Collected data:
::::

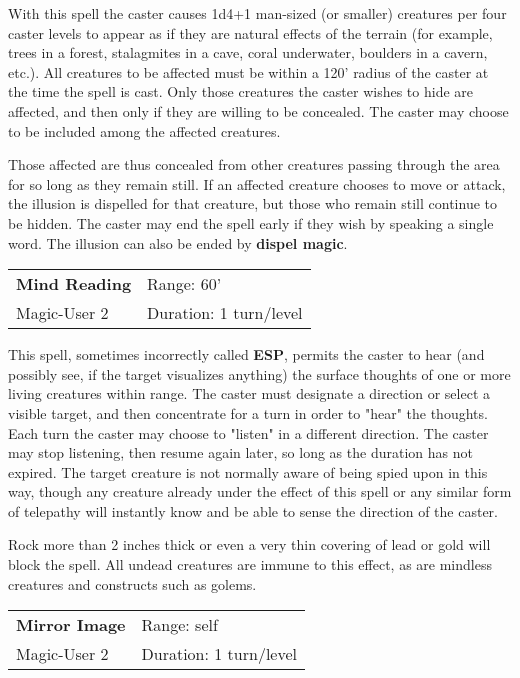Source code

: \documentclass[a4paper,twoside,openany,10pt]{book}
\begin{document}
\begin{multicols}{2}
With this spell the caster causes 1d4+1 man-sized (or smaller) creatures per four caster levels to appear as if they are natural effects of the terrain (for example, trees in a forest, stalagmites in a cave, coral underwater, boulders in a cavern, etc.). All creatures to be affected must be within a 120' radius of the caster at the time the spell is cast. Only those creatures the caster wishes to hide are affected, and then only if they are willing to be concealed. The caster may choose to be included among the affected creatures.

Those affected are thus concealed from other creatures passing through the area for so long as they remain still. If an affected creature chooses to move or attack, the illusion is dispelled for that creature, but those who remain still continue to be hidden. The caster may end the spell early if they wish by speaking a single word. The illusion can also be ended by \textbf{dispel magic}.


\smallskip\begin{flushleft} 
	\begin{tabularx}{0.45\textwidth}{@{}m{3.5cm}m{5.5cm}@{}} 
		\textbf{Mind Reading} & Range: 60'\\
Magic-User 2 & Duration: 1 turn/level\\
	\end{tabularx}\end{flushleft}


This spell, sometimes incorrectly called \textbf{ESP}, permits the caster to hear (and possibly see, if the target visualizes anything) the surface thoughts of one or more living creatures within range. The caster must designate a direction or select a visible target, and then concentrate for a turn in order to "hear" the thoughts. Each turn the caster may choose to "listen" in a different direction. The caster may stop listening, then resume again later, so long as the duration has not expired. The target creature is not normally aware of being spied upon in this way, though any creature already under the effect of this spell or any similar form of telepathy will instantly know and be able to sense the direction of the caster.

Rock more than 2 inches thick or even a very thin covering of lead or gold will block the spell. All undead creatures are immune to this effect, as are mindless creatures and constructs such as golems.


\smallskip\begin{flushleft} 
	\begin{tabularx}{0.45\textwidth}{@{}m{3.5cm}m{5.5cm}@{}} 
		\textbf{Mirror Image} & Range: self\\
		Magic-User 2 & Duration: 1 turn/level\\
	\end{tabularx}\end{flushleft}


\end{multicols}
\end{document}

::::

TASK PROMPT:
Exclude all images and retype the data precisely.

TASK ANSWER:
Source code

: \documentclass[a4paper,twoside,openany,10pt]{book}
\begin{document}
\begin{multicols}{2}
With this spell the caster causes 1d4+1 man-sized (or smaller) creatures per four caster levels to appear as if they are natural effects of the terrain (for example, trees in a forest, stalagmites in a cave, coral underwater, boulders in a cavern, etc.). All creatures to be affected must be within a 120' radius of the caster at the time the spell is cast. Only those creatures the caster wishes to hide are affected, and then only if they are willing to be concealed. The caster may choose to be included among the affected creatures.

Those affected are thus concealed from other creatures passing through the area for so long as they remain still. If an affected creature chooses to move or attack, the illusion is dispelled for that creature, but those who remain still continue to be hidden. The caster may end the spell early if they wish by speaking a single word. The illusion can also be ended by \textbf{dispel magic}.


\smallskip\begin{flushleft} 
	\begin{tabularx}{0.45\textwidth}{@{}m{3.5cm}m{5.5cm}@{}} 
		\textbf{Mind Reading} & Range: 60'\\
Magic-User 2 & Duration: 1 turn/level\\
	\end{tabularx}\end{flushleft}


This spell, sometimes incorrectly called \textbf{ESP}, permits the caster to hear (and possibly see, if the target visualizes anything) the surface thoughts of one or more living creatures within range. The caster must designate a direction or select a visible target, and then concentrate for a turn in order to "hear" the thoughts. Each turn the caster may choose to "listen" in a different direction. The caster may stop listening, then resume again later, so long as the duration has not expired. The target creature is not normally aware of being spied upon in this way, though any creature already under the effect of this spell or any similar form of telepathy will instantly know and be able to sense the direction of the caster.

Rock more than 2 inches thick or even a very thin covering of lead or gold will block the spell. All undead creatures are immune to this effect, as are mindless creatures and constructs such as golems.


\smallskip\begin{flushleft} 
	\begin{tabularx}{0.45\textwidth}{@{}m{3.5cm}m{5.5cm}@{}} 
		\textbf{Mirror Image} & Range: self\\
		Magic-User 2 & Duration: 1 turn/level\\
	\end{tabularx}\end{flushleft}


\end{multicols}
\end{document}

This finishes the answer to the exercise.